• [How to complete this task]
Of the lines below, copy those that hold the word "Trigger".

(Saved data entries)
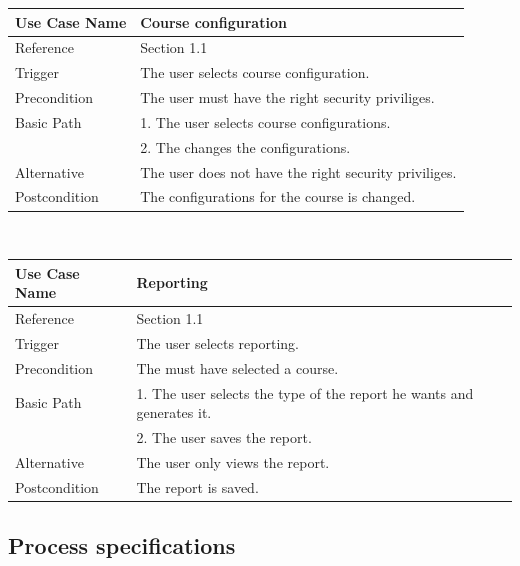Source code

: \documentclass[10pt,a4paper]{article}
\begin{document}
                \begin{tabular}{|l|l|}\hline
                        Use Case Name   & Course configuration \\\hline
                        Reference & Section 1.1\\\hline
                        Trigger & The user selects course configuration.\\\hline
                        Precondition & The user must have the right security priviliges.\\\hline
                        Basic Path & 1.	The user selects course configurations. \\\linebreak &
                        2.	 The changes the configurations.\\\hline
                        Alternative & The user does not have the right security priviliges.\\\hline
                        Postcondition & The configurations for the course is changed.\\\hline
                \end{tabular}\\\linebreak
                
                \begin{tabular}{|l|l|}\hline
                        Use Case Name   & Reporting \\\hline
                        Reference & Section 1.1\\\hline
                        Trigger & The user selects reporting.\\\hline
                        Precondition & The must have selected a course.\\\hline
                        Basic Path & 1.	The user selects the type of the report he wants and generates it. 
                        \\\linebreak &2.	 The user saves the report.\\\hline
                        Alternative & The user only views the report.\\\hline
                        Postcondition & The report is saved.\\\hline
                \end{tabular}
                
               
\pagebreak
\subsection{Process specifications}
\end{document}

• [Result of this task]
                        Trigger & The user selects course configuration.\\\hline
                        Trigger & The user selects reporting.\\\hline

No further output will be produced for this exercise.